[Dataset entries]
......

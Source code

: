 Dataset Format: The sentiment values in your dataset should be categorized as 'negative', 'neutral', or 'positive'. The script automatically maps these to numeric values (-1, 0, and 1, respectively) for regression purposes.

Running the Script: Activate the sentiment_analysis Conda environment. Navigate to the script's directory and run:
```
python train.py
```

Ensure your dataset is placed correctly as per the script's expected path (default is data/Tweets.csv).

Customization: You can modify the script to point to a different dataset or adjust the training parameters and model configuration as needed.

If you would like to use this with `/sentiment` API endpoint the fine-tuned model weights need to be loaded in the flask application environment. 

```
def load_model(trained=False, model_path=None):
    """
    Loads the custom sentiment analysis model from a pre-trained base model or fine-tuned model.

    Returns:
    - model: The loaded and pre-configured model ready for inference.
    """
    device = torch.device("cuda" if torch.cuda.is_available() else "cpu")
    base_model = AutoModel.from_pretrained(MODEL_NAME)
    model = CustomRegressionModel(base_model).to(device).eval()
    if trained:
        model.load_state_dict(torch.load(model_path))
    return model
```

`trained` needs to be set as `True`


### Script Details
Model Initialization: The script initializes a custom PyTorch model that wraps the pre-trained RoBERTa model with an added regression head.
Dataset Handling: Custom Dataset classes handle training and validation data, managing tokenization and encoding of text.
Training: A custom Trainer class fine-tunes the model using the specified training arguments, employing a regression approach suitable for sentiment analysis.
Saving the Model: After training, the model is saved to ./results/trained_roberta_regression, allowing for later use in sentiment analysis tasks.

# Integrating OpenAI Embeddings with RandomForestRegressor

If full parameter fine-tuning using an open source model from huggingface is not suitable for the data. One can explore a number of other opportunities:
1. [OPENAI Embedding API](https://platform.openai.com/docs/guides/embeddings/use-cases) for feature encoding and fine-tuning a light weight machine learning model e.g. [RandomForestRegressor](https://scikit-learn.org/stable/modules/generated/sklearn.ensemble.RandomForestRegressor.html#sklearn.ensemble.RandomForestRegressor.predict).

......

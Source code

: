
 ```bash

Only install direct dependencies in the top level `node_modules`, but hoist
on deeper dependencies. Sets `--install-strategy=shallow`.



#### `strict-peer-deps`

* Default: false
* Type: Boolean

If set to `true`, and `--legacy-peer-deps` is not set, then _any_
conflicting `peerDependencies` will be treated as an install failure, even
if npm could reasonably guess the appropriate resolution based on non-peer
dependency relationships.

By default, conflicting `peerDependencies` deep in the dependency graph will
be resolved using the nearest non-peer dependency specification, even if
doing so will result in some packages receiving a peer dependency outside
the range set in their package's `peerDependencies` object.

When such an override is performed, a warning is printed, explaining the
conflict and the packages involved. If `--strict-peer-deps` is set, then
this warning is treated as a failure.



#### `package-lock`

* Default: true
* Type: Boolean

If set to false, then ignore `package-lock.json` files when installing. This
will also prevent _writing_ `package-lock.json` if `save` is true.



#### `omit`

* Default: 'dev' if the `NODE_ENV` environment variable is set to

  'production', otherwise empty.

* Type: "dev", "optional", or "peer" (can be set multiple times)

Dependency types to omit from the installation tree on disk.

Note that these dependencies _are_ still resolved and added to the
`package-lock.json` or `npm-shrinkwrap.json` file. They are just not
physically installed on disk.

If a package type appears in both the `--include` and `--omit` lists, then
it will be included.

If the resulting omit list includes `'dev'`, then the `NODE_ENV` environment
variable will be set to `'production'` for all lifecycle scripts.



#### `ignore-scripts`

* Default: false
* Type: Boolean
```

......

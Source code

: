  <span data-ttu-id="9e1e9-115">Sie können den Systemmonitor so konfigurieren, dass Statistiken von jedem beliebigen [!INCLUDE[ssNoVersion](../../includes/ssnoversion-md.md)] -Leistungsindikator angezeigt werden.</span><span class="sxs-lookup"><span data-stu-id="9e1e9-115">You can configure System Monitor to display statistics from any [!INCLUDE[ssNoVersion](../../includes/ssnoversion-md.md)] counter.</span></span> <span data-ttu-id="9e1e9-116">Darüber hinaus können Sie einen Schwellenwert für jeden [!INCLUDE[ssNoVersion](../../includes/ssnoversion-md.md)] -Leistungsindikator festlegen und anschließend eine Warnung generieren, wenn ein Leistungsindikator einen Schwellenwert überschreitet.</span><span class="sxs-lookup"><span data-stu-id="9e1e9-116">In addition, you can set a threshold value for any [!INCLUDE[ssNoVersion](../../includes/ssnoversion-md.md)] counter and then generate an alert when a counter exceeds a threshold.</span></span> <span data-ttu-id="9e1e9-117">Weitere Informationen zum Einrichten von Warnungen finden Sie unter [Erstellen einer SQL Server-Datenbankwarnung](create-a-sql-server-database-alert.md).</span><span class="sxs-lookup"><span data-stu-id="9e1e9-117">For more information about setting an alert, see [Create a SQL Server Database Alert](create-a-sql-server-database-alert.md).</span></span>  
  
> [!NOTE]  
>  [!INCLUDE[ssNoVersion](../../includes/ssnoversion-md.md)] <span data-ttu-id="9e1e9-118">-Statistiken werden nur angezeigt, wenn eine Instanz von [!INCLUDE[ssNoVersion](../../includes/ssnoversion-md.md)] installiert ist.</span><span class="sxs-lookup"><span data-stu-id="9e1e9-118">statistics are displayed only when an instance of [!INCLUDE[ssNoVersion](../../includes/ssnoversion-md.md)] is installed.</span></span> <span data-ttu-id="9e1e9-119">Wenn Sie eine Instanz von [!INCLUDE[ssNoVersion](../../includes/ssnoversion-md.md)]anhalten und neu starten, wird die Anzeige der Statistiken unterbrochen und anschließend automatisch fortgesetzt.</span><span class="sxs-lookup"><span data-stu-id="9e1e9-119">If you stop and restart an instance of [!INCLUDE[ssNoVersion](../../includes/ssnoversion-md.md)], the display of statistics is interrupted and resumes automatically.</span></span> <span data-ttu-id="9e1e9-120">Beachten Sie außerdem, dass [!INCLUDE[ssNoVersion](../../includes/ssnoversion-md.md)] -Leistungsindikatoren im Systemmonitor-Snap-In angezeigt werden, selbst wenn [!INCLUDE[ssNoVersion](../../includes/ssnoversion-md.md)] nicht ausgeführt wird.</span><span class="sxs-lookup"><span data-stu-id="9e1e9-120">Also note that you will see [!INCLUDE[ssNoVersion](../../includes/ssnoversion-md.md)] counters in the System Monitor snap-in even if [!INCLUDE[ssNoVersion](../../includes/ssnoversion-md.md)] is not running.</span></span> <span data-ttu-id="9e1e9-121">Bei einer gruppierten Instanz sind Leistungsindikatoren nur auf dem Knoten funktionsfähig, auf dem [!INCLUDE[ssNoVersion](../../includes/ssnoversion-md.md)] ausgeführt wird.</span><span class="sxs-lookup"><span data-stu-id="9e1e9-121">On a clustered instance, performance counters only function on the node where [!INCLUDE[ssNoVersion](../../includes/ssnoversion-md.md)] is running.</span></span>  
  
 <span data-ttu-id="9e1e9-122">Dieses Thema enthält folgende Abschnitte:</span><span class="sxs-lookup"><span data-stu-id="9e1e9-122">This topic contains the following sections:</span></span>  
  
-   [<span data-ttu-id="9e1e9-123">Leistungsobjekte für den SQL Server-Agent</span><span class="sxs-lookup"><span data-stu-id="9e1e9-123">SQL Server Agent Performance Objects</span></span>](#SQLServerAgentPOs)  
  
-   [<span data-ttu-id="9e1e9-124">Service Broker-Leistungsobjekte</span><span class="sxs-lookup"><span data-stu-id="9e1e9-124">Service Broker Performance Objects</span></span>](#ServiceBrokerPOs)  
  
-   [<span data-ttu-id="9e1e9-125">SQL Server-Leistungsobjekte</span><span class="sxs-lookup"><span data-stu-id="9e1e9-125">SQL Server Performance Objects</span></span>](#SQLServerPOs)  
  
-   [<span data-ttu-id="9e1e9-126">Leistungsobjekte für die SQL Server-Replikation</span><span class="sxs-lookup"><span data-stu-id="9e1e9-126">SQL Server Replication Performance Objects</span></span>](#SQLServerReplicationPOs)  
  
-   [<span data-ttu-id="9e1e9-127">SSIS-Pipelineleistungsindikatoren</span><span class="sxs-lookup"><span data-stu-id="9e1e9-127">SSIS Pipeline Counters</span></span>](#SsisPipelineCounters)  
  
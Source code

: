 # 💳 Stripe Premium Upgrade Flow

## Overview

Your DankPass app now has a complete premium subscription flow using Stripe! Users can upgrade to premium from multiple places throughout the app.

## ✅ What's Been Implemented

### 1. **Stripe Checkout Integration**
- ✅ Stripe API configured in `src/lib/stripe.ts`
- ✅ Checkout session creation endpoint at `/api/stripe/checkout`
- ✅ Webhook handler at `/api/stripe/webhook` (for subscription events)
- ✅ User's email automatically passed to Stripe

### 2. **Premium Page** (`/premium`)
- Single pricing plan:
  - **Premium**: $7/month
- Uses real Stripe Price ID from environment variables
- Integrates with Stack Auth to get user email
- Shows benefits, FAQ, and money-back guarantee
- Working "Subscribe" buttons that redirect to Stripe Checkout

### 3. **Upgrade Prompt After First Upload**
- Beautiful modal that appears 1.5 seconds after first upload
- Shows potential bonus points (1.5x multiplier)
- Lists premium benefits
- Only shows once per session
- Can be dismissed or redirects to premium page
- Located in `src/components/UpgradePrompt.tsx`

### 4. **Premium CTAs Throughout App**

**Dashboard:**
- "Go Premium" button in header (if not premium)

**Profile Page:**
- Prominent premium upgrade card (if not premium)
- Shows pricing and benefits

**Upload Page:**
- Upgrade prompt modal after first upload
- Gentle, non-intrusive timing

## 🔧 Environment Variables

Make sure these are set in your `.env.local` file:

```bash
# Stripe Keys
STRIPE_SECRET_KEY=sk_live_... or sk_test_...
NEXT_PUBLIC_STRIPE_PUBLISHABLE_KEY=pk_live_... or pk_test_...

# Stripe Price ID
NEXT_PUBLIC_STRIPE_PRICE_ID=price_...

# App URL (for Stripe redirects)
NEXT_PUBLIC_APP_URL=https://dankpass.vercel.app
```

......

• **Assignment**
If a line in the data above holds the string "json", copy it.

• **Exercise result**
If set to false, then ignore `package-lock.json` files when installing. This
will also prevent _writing_ `package-lock.json` if `save` is true.
`package-lock.json` or `npm-shrinkwrap.json` file. They are just not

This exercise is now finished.